PROBLEM DESCRIPTION
The response must consist of all the entries, duplicated without alteration.

*** INFORMATION GIVEN ***

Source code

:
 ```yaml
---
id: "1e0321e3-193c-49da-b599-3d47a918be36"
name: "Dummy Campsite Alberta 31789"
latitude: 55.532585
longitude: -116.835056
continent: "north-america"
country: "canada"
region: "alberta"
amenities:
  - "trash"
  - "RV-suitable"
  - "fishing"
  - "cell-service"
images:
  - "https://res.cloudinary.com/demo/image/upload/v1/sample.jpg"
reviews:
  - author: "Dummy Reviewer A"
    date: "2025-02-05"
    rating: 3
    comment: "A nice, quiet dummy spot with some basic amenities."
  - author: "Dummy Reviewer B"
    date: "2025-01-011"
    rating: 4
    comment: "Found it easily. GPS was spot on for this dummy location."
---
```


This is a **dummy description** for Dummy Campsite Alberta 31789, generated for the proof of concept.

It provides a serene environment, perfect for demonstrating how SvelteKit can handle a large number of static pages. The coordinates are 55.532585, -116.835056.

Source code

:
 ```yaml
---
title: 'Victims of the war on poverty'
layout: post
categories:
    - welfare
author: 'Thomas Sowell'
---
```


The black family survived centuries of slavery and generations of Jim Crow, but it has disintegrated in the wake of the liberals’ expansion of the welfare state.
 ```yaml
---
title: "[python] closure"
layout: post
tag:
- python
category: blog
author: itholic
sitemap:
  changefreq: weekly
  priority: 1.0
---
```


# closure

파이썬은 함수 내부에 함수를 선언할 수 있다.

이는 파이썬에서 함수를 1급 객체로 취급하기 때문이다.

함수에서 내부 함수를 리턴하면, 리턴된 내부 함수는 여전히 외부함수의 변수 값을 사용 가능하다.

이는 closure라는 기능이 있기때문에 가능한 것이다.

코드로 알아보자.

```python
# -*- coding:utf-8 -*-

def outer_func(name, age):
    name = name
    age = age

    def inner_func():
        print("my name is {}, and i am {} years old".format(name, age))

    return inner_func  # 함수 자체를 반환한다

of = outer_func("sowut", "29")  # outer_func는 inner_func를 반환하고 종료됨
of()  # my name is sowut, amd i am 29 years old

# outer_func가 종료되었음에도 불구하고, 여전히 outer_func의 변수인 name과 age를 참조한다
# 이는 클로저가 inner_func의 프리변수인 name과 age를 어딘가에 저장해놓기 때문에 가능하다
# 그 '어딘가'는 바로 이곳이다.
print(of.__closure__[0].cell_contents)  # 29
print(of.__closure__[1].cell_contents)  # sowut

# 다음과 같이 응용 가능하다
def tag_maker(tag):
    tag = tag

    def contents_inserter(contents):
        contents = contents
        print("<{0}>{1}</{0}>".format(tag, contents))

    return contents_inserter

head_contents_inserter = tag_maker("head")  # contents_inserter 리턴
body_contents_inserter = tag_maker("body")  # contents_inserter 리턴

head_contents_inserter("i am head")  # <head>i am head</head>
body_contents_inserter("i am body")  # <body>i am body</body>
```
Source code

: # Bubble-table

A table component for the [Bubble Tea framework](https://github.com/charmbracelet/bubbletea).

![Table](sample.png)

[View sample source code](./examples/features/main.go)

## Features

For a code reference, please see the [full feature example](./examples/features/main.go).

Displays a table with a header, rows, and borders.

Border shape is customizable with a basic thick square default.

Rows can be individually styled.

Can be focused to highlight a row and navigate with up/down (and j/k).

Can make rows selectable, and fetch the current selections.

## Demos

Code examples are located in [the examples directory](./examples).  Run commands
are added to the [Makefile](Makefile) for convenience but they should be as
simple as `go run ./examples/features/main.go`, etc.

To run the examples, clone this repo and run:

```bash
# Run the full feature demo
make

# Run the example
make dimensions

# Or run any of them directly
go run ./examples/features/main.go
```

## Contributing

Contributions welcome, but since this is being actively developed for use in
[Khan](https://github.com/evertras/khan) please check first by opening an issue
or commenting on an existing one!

***

TASK RESPONSE
Source code

:
 ```yaml
---
id: "1e0321e3-193c-49da-b599-3d47a918be36"
name: "Dummy Campsite Alberta 31789"
latitude: 55.532585
longitude: -116.835056
continent: "north-america"
country: "canada"
region: "alberta"
amenities:
  - "trash"
  - "RV-suitable"
  - "fishing"
  - "cell-service"
images:
  - "https://res.cloudinary.com/demo/image/upload/v1/sample.jpg"
reviews:
  - author: "Dummy Reviewer A"
    date: "2025-02-05"
    rating: 3
    comment: "A nice, quiet dummy spot with some basic amenities."
  - author: "Dummy Reviewer B"
    date: "2025-01-011"
    rating: 4
    comment: "Found it easily. GPS was spot on for this dummy location."
---
```


This is a **dummy description** for Dummy Campsite Alberta 31789, generated for the proof of concept.

It provides a serene environment, perfect for demonstrating how SvelteKit can handle a large number of static pages. The coordinates are 55.532585, -116.835056.

Source code

:
 ```yaml
---
title: 'Victims of the war on poverty'
layout: post
categories:
    - welfare
author: 'Thomas Sowell'
---
```


The black family survived centuries of slavery and generations of Jim Crow, but it has disintegrated in the wake of the liberals’ expansion of the welfare state.
 ```yaml
---
title: "[python] closure"
layout: post
tag:
- python
category: blog
author: itholic
sitemap:
  changefreq: weekly
  priority: 1.0
---
```


# closure

파이썬은 함수 내부에 함수를 선언할 수 있다.

이는 파이썬에서 함수를 1급 객체로 취급하기 때문이다.

함수에서 내부 함수를 리턴하면, 리턴된 내부 함수는 여전히 외부함수의 변수 값을 사용 가능하다.

이는 closure라는 기능이 있기때문에 가능한 것이다.

코드로 알아보자.

```python
# -*- coding:utf-8 -*-

def outer_func(name, age):
    name = name
    age = age

    def inner_func():
        print("my name is {}, and i am {} years old".format(name, age))

    return inner_func  # 함수 자체를 반환한다

of = outer_func("sowut", "29")  # outer_func는 inner_func를 반환하고 종료됨
of()  # my name is sowut, amd i am 29 years old

# outer_func가 종료되었음에도 불구하고, 여전히 outer_func의 변수인 name과 age를 참조한다
# 이는 클로저가 inner_func의 프리변수인 name과 age를 어딘가에 저장해놓기 때문에 가능하다
# 그 '어딘가'는 바로 이곳이다.
print(of.__closure__[0].cell_contents)  # 29
print(of.__closure__[1].cell_contents)  # sowut

# 다음과 같이 응용 가능하다
def tag_maker(tag):
    tag = tag

    def contents_inserter(contents):
        contents = contents
        print("<{0}>{1}</{0}>".format(tag, contents))

    return contents_inserter

head_contents_inserter = tag_maker("head")  # contents_inserter 리턴
body_contents_inserter = tag_maker("body")  # contents_inserter 리턴

head_contents_inserter("i am head")  # <head>i am head</head>
body_contents_inserter("i am body")  # <body>i am body</body>
```
Source code

: # Bubble-table

A table component for the [Bubble Tea framework](https://github.com/charmbracelet/bubbletea).

![Table](sample.png)

[View sample source code](./examples/features/main.go)

## Features

For a code reference, please see the [full feature example](./examples/features/main.go).

Displays a table with a header, rows, and borders.

Border shape is customizable with a basic thick square default.

Rows can be individually styled.

Can be focused to highlight a row and navigate with up/down (and j/k).

Can make rows selectable, and fetch the current selections.

## Demos

Code examples are located in [the examples directory](./examples).  Run commands
are added to the [Makefile](Makefile) for convenience but they should be as
simple as `go run ./examples/features/main.go`, etc.

To run the examples, clone this repo and run:

```bash
# Run the full feature demo
make

# Run the example
make dimensions

# Or run any of them directly
go run ./examples/features/main.go
```

## Contributing

Contributions welcome, but since this is being actively developed for use in
[Khan](https://github.com/evertras/khan) please check first by opening an issue
or commenting on an existing one!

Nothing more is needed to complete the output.